July 7, 2022 | Few diagnostic exams delineate between cancer patients who will benefit from chemotherapy and those who can safely pursue alternative treatments. In fact, before an Australian-American research team published a study in the New England Journal of Medicine (DOI: 10.1056/NEJMoa2200075) earlier this month, no documented blood tests were considered substantial enough to inform colon cancer diagnostic and treatment decision-making.
An international team of researchers from the Walter and Eliza Hall Institute (WEHI) of Medical Research in Melbourne, Australia and Johns Hopkins Sydney Kimmel Comprehensive Cancer Center in Baltimore, Maryland, co-led a study to predict which stage II colon cancer patients would likely need chemotherapy after the surgical removal of cancerous tissue.
Out of an abundance of caution and in an attempt to lower the 20% recurrence rate, physicians offer adjuvant chemotherapy to all stage II colon cancer patients. This cancer stage extends beyond the colon wall but not to lymph nodes or other organs. With nearly 4,000 Australians diagnosed each year, many patients receive chemotherapy unnecessarily.
Novel Diagnostic Blood Testing
Together, the international team designed a circulating tumor DNA (ct-DNA) blood test with the ability to predict disease course and suggest the safe use of alternative treatment options.
“While chemotherapy can be essential and lifesaving, many patients are receiving the treatment and its associated toxicities without any benefit,” said Jeanne Tie, Co-Lead Author, WEHI Associate Professor, and Peter McCallum Cancer Centre Medical Oncologist, in a press release. “This ctDNA blood test could be used to spare around 600 Australians and over 100,000 people worldwide from unnecessary chemo treatments each year.”
Circulating tumor DNA releases into the bloodstream after a tumor cell dies, expels its contents, and leaves new tumor cells to take its place. Therefore, ctDNA in the blood at approximately four to seven weeks post-surgery strongly indicates cancer growth and micrometastases–the process of cancer cells traveling in the blood and establishing residence in other organs.

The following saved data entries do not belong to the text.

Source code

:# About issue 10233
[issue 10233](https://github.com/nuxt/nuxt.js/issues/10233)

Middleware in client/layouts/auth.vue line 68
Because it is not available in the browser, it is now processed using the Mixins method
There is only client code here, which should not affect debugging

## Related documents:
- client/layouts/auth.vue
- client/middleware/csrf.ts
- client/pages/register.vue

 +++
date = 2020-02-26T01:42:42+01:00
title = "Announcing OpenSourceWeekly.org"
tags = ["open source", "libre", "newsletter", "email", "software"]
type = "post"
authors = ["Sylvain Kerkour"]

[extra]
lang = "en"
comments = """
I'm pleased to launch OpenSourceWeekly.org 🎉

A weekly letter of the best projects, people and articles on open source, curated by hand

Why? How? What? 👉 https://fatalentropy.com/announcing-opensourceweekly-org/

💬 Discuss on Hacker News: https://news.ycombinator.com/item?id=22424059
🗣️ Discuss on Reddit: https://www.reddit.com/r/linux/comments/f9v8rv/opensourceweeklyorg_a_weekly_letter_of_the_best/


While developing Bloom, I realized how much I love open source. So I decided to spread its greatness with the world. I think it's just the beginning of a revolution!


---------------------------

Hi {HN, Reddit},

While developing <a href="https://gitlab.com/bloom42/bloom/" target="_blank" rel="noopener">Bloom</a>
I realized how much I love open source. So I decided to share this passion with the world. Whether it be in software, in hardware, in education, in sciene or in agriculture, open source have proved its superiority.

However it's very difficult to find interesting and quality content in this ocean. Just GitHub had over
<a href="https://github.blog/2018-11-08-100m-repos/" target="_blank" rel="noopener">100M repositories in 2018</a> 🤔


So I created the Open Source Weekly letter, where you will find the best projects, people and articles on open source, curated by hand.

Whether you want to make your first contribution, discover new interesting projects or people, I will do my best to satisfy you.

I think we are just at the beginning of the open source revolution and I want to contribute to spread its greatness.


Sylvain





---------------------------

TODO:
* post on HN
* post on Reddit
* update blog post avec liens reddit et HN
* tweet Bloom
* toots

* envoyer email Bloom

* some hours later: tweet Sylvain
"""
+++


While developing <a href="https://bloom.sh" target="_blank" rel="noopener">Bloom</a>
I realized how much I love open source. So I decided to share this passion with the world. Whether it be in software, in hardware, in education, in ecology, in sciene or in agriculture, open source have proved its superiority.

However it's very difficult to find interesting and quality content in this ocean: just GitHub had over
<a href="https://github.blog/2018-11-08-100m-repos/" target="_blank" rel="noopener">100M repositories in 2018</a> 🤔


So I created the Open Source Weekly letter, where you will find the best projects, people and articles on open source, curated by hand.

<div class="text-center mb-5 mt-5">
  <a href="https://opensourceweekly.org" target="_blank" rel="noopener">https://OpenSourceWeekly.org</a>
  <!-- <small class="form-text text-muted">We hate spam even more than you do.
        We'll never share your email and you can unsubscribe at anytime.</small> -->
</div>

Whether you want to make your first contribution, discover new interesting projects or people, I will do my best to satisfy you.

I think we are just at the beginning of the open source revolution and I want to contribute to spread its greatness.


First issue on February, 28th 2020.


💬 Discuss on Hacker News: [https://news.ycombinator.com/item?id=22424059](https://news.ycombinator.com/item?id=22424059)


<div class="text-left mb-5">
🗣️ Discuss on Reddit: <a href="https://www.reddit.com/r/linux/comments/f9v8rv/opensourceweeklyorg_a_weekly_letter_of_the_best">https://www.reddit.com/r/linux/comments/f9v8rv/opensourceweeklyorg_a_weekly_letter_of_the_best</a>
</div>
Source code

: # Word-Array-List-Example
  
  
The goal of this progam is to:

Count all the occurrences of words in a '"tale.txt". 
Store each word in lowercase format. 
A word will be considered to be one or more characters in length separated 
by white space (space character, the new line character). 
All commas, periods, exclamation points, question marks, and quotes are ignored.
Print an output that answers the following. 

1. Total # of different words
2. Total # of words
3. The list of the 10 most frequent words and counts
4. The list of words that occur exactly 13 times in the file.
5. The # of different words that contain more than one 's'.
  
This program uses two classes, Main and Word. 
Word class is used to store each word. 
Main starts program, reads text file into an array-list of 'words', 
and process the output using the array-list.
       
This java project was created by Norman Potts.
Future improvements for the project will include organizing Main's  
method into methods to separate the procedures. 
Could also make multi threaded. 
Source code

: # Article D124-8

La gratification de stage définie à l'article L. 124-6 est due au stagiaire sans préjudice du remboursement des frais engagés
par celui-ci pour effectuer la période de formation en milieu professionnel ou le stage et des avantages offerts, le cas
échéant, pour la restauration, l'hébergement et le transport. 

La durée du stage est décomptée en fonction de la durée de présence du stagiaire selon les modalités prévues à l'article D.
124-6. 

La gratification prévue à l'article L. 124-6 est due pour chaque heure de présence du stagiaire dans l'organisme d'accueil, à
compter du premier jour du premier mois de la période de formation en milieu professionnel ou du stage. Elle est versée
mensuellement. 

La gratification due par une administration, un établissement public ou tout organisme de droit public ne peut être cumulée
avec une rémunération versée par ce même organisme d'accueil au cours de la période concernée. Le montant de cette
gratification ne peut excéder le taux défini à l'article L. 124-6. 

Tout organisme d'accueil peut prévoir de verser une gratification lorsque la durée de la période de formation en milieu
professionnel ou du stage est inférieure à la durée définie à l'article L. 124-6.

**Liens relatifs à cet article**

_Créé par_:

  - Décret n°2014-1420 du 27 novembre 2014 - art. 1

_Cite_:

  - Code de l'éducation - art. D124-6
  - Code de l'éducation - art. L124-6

The newly emerging cancer cells are undetectable to radiologic imaging, making it virtually impossible to determine if a patient is cancer-free under existing diagnostic measures. “Our trial has conclusively shown how the ctDNA blood test can be used to direct post-surgical therapy in stage II colon cancer and substantially reduce the number of patients treated with chemotherapy, without impacting the risk of cancer relapse,” said Tie. “We found that when a patient’s blood test does not reveal ctDNA after colon surgery, the likelihood of micrometastases is very low, and chemotherapy can be avoided as there are no tumor fragments left to kill.”
With more than 450 patients across 23 Australian hospitals, the team completed the world’s first randomized trial using ctDNA blood tests with enough significant results to suggest its use as an oncologic clinical care staple.
“The collaborative efforts from these hospitals were critical for us to complete this trial, the first randomized trial in any solid tumor type worldwide that used a blood test to determine which patients can safely forgo chemotherapy after surgery,” said Co-Lead Author and WEHI Associate Professor Peter Gibbs. “Randomized studies like this are needed to deliver meaningful patient outcomes, but they are not possible without the support of our collaborators and philanthropic efforts.”
The team has its eyes set on more than colon cancer. Similar trials exist for other diseases, such as pancreatic and ovarian cancer. “Our ctDNA test can be used to reduce the physical and financial toxicity brought on by unnecessary chemo treatments and believe our findings bring us closer to significantly improving treatment options for many patients across a broad range of cancer types,” hopes Gibbs.